When I look at different proofs of the Jordan-Chevalley decomposition of a matrix, the minimal hypothesis I usually found is about the perfection of the field over which such decomposition occurs (e.g. Wikipedia article). But it seems to me that the gist of the proofs is not about the field but about the type of characteristic polynomial of the matrix.
More precisely, by using the two following definitions for a general ring $A$
Definition 1 A $n\times n$-matrix $M$ with coefficients in the ring A is semisimple if $A^n$ is a semi-simple $A[M]$-module (here I am using the definition provided in the answer of @ಠ_ಠ below)

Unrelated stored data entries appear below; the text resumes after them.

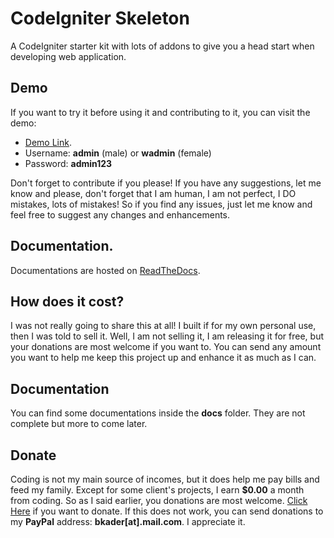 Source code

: # CodeIgniter Skeleton
A CodeIgniter starter kit with lots of addons to give you a head start when developing web application.

## Demo
If you want to try it before using it and contributing to it, you can visit the demo:
* [Demo Link](http://demo.ianhub.net/skeleton/).
* Username: **admin** (male) or **wadmin** (female)
* Password: **admin123**

Don't forget to contribute if you please! If you have any suggestions, let me know and please, don't forget that I am human, I am not perfect, I DO mistakes, lots of mistakes! So if you find any issues, just let me know and feel free to suggest any changes and enhancements.

## Documentation.
Documentations are hosted on [ReadTheDocs](http://codeigniter-skeleton.readthedocs.io/).

## How does it cost?
I was not really going to share this at all! I built if for my own personal use, then I was told to sell it.
Well, I am not selling it, I am releasing it for free, but your donations are most welcome if you want to. You can send any amount you want to help me keep this project up and enhance it as much as I can.

## Documentation
You can find some documentations inside the **docs** folder. They are not complete but more to come later.

## Donate
Coding is not my main source of incomes, but it does help me pay bills and feed my family. Except for some client's projects, I earn **$0.00** a month from coding. So as I said earlier, you donations are most welcome.
[Click Here](http://bit.ly/2pIIV0D) if you want to donate. If this does not work, you can send donations to my **PayPal** address: **bkader[at].mail.com**. I appreciate it.
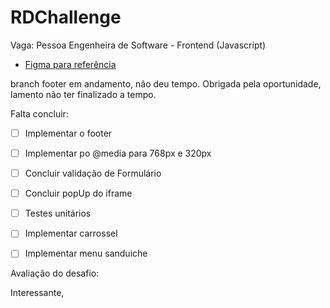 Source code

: # RDChallenge
Vaga: Pessoa Engenheira de Software - Frontend (Javascript)

* [Figma para referência](https://www.figma.com/file/heOszg42LP1K070IiLXiLV/Teste---Vaga?node-id=3%3A21)


branch footer em andamento, não deu tempo.
Obrigada pela oportunidade, lamento não ter finalizado a tempo.

Falta concluir:

- [ ] Implementar o footer
- [ ] Implementar po @media para 768px e 320px
- [ ] Concluir validação de Formulário
- [ ] Concluir popUp do iframe
- [ ] Testes unitários
- [ ] Implementar carrossel
- [ ] Implementar menu sanduiche


Avaliação do desafio:

Interessante,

Definition 2 A separable polynomial $P$ of $A[X]$ is a polynomial whose discriminant is invertible in $A$
Then is the following statement true?
A matrix $M$ over $A$ have a unique Jordan-Chevalley decomposition if its characteristic polynomial divides a power of a separable polynomial.

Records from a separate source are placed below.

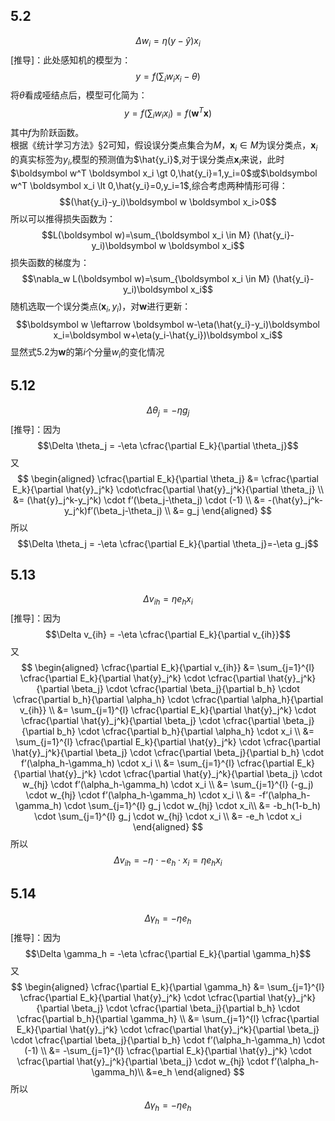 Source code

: ## 5.2
$$\Delta w_i = \eta(y-\hat{y})x_i$$
[推导]：此处感知机的模型为：
$$y=f(\sum_{i} w_i x_i - \theta)$$
将$\theta$看成哑结点后，模型可化简为：
$$y=f(\sum_{i} w_i x_i)=f(\boldsymbol w^T \boldsymbol x)$$
其中$f$为阶跃函数。<br>根据《统计学习方法》§2可知，假设误分类点集合为$M$，$\boldsymbol x_i \in M$为误分类点，$\boldsymbol x_i$的真实标签为$y_i$,模型的预测值为$\hat{y_i}$,对于误分类点$\boldsymbol x_i$来说，此时$\boldsymbol w^T \boldsymbol x_i \gt 0,\hat{y_i}=1,y_i=0$或$\boldsymbol w^T \boldsymbol x_i \lt 0,\hat{y_i}=0,y_i=1$,综合考虑两种情形可得：
$$(\hat{y_i}-y_i)\boldsymbol w \boldsymbol x_i>0$$
所以可以推得损失函数为：
$$L(\boldsymbol w)=\sum_{\boldsymbol x_i \in M} (\hat{y_i}-y_i)\boldsymbol w \boldsymbol x_i$$
损失函数的梯度为：
$$\nabla_w L(\boldsymbol w)=\sum_{\boldsymbol x_i \in M} (\hat{y_i}-y_i)\boldsymbol x_i$$
随机选取一个误分类点$(\boldsymbol x_i,y_i)$，对$\boldsymbol w$进行更新：
$$\boldsymbol w \leftarrow \boldsymbol w-\eta(\hat{y_i}-y_i)\boldsymbol x_i=\boldsymbol w+\eta(y_i-\hat{y_i})\boldsymbol x_i$$
显然式5.2为$\boldsymbol w$的第$i$个分量$w_i$的变化情况
## 5.12
$$\Delta \theta_j = -\eta g_j$$
[推导]：因为
$$\Delta \theta_j = -\eta \cfrac{\partial E_k}{\partial \theta_j}$$
又
$$
\begin{aligned}	
\cfrac{\partial E_k}{\partial \theta_j} &= \cfrac{\partial E_k}{\partial \hat{y}_j^k} \cdot\cfrac{\partial \hat{y}_j^k}{\partial \theta_j} \\
&= (\hat{y}_j^k-y_j^k) \cdot f’(\beta_j-\theta_j) \cdot (-1) \\
&= -(\hat{y}_j^k-y_j^k)f’(\beta_j-\theta_j) \\
&= g_j
\end{aligned}
$$
所以
$$\Delta \theta_j = -\eta \cfrac{\partial E_k}{\partial \theta_j}=-\eta g_j$$
## 5.13
$$\Delta v_{ih} = \eta e_h x_i$$
[推导]：因为
$$\Delta v_{ih} = -\eta \cfrac{\partial E_k}{\partial v_{ih}}$$
又
$$
\begin{aligned}	
\cfrac{\partial E_k}{\partial v_{ih}} &= \sum_{j=1}^{l} \cfrac{\partial E_k}{\partial \hat{y}_j^k} \cdot \cfrac{\partial \hat{y}_j^k}{\partial \beta_j} \cdot \cfrac{\partial \beta_j}{\partial b_h} \cdot \cfrac{\partial b_h}{\partial \alpha_h} \cdot \cfrac{\partial \alpha_h}{\partial v_{ih}} \\
&= \sum_{j=1}^{l} \cfrac{\partial E_k}{\partial \hat{y}_j^k} \cdot \cfrac{\partial \hat{y}_j^k}{\partial \beta_j} \cdot \cfrac{\partial \beta_j}{\partial b_h} \cdot \cfrac{\partial b_h}{\partial \alpha_h} \cdot x_i \\ 
&= \sum_{j=1}^{l} \cfrac{\partial E_k}{\partial \hat{y}_j^k} \cdot \cfrac{\partial \hat{y}_j^k}{\partial \beta_j} \cdot \cfrac{\partial \beta_j}{\partial b_h} \cdot f’(\alpha_h-\gamma_h) \cdot x_i \\
&= \sum_{j=1}^{l} \cfrac{\partial E_k}{\partial \hat{y}_j^k} \cdot \cfrac{\partial \hat{y}_j^k}{\partial \beta_j} \cdot w_{hj} \cdot f’(\alpha_h-\gamma_h) \cdot x_i \\
&= \sum_{j=1}^{l} (-g_j) \cdot w_{hj} \cdot f’(\alpha_h-\gamma_h) \cdot x_i \\
&= -f’(\alpha_h-\gamma_h) \cdot \sum_{j=1}^{l} g_j \cdot w_{hj}  \cdot x_i\\
&= -b_h(1-b_h) \cdot \sum_{j=1}^{l} g_j \cdot w_{hj}  \cdot x_i \\
&= -e_h \cdot x_i
\end{aligned}
$$
所以
$$\Delta v_{ih} = -\eta \cdot -e_h \cdot x_i=\eta e_h x_i$$
## 5.14
$$\Delta \gamma_h= -\eta e_h$$
[推导]：因为
$$\Delta \gamma_h = -\eta \cfrac{\partial E_k}{\partial \gamma_h}$$
又
$$
\begin{aligned}	
\cfrac{\partial E_k}{\partial \gamma_h} &= \sum_{j=1}^{l} \cfrac{\partial E_k}{\partial \hat{y}_j^k} \cdot \cfrac{\partial \hat{y}_j^k}{\partial \beta_j} \cdot \cfrac{\partial \beta_j}{\partial b_h} \cdot \cfrac{\partial b_h}{\partial \gamma_h} \\
&= \sum_{j=1}^{l} \cfrac{\partial E_k}{\partial \hat{y}_j^k} \cdot \cfrac{\partial \hat{y}_j^k}{\partial \beta_j} \cdot \cfrac{\partial \beta_j}{\partial b_h} \cdot f’(\alpha_h-\gamma_h) \cdot (-1) \\
&= -\sum_{j=1}^{l} \cfrac{\partial E_k}{\partial \hat{y}_j^k} \cdot \cfrac{\partial \hat{y}_j^k}{\partial \beta_j} \cdot w_{hj} \cdot f’(\alpha_h-\gamma_h)\\
&=e_h
\end{aligned}
$$
所以
$$\Delta \gamma_h= -\eta e_h$$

Edit By Jordan decomposition I mean here the additive one, i.e. there exist $M_s$ and $M_n$, two $n\times n$ $A$-matrices respectively semi-simple and nilpotent, such that $$M=M_s+M_n$$
If it is not, what kind of general property should the ring $A$ have to make it true (like $A$ is a domain, etc.)
Edit 2 I believe my definition 1 is equivalent in a domain to the fact that the matrix is diagonalizable in an algebraic extension of the fraction field which is equivalent to the fact that the matrix is cancelled by a separable polynomial (definition 2) in $A[X]$
If $K$ is a commutative ring and $V$ is a $K$-module, then a choice of endomorphism $f \in \text{End}_K(V)$ is the same as a representation of the $K$-algebra $K[f]$ on $V$. This is proved in Aluffi's Algebra text in section VI.7.1. Then we say $f$ is simple (resp. semisimple) if $V$ is simple (resp. semisimple) as a $K[f]$-module.
Sorry I can't help with the rest of your questions.